The Black Panther Series: Part I

wakanda: today, tomorrow, & forever  


I packed my bags to Wakanda on the Friday after it was released and woke up Saturday, feeling like every wild dream and aspiration I have ever conjured up is valuable and attainable. Semi-lucid, my 26 year old self fell victim to my imagination as I allowed the magic of Wakanda to take me to a place where the plague of the system of racism and colonialism does not exist and where every ounce of my fine brown skin is within every normal limit. A place where every tight coil on my head is adorned and adored; a place where I can bask in my blackness with all its ancient and holy tradition yet move intentionally whilst gracefully merging culture and technology.

Wakanda Forever: Black Panther Review


With moments to spare, the sibling and I jump into the car and zoom to the theater determined to experience this magic first hand in IMAX 3D. Knowing that the seats are almost sold out, we scurry in a few minutes late into a theater that is mostly empty. A few moments later, a flurry of people begin to descend; filling almost every row. In my deepest sigh, I realize, we are CULTURE. In the most intimate situation, the sibling to the right, and a few brothers and some sisters to the left along with the overtly tantalizing scent of McDonald's fries in the air, enter into a world foreign to everyone in the room. Some may even describe it as phenomenally shocking, unrealistically realistic, spiritually challenging, courageously empowering, and mentally captivating. In this moment, we, well, I as a black African woman with a bicultural identity am in a safe haven or some sort of refuge. We are SAFETY. This is a movie I will make my future children, grand children, and great grand children watch. This movie is history in the making not only because of ratings (97% on Rotten Tomatoes) and how much its grossed (over $850 million worldwide so far), but because a movie with this type of cast, telling this perspective of Africa and blackness, has never been done before. We are HISTORY! 

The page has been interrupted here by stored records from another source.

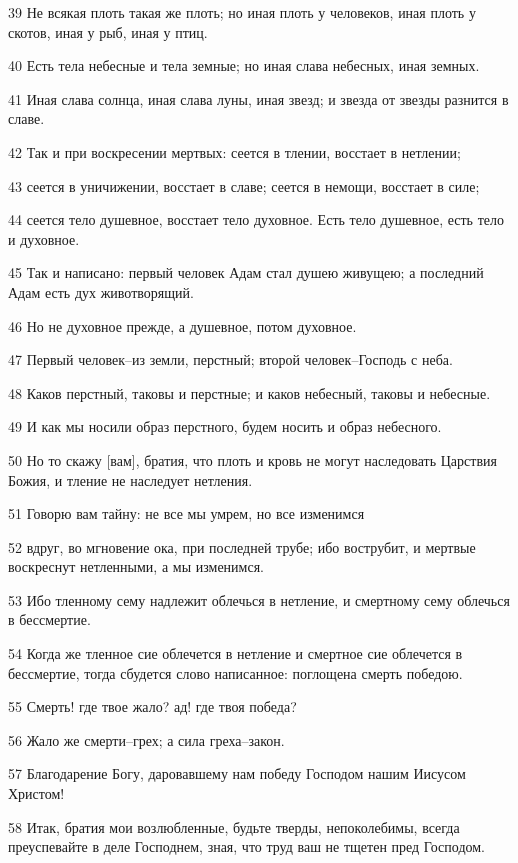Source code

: \par 39 Не всякая плоть такая же плоть; но иная плоть у человеков, иная плоть у скотов, иная у рыб, иная у птиц.
\par 40 Есть тела небесные и тела земные; но иная слава небесных, иная земных.
\par 41 Иная слава солнца, иная слава луны, иная звезд; и звезда от звезды разнится в славе.
\par 42 Так и при воскресении мертвых: сеется в тлении, восстает в нетлении;
\par 43 сеется в уничижении, восстает в славе; сеется в немощи, восстает в силе;
\par 44 сеется тело душевное, восстает тело духовное. Есть тело душевное, есть тело и духовное.
\par 45 Так и написано: первый человек Адам стал душею живущею; а последний Адам есть дух животворящий.
\par 46 Но не духовное прежде, а душевное, потом духовное.
\par 47 Первый человек--из земли, перстный; второй человек--Господь с неба.
\par 48 Каков перстный, таковы и перстные; и каков небесный, таковы и небесные.
\par 49 И как мы носили образ перстного, будем носить и образ небесного.
\par 50 Но то скажу [вам], братия, что плоть и кровь не могут наследовать Царствия Божия, и тление не наследует нетления.
\par 51 Говорю вам тайну: не все мы умрем, но все изменимся
\par 52 вдруг, во мгновение ока, при последней трубе; ибо вострубит, и мертвые воскреснут нетленными, а мы изменимся.
\par 53 Ибо тленному сему надлежит облечься в нетление, и смертному сему облечься в бессмертие.
\par 54 Когда же тленное сие облечется в нетление и смертное сие облечется в бессмертие, тогда сбудется слово написанное: поглощена смерть победою.
\par 55 Смерть! где твое жало? ад! где твоя победа?
\par 56 Жало же смерти--грех; а сила греха--закон.
\par 57 Благодарение Богу, даровавшему нам победу Господом нашим Иисусом Христом!
\par 58 Итак, братия мои возлюбленные, будьте тверды, непоколебимы, всегда преуспевайте в деле Господнем, зная, что труд ваш не тщетен пред Господом.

Understanding the full scope of this movie requires a certain level of woke. There are levels to being woke. Even I am still climbing the woke ladder everyday. If you leave unimpacted, it’s not for you. There is no reason to even spend time attempting to awake understanding within you because you have to have a basic level of woke to see the implications of this film on a grand scale.

Now, what is woke? Woke simply means being aware or having an understanding of what is happening in the community. To fully comprehend Black Panther in totality, you have to be a certain level of woke. For the individual whose eyes and ears are open AF, you leave shooketh (can't believe what you are seeing) after seeing this movie. Black Panther challenges and possibly shatters ideas of what people believe in regards to Pan-Africa and reinvents Pan-Africanism in a way that has not been done before.  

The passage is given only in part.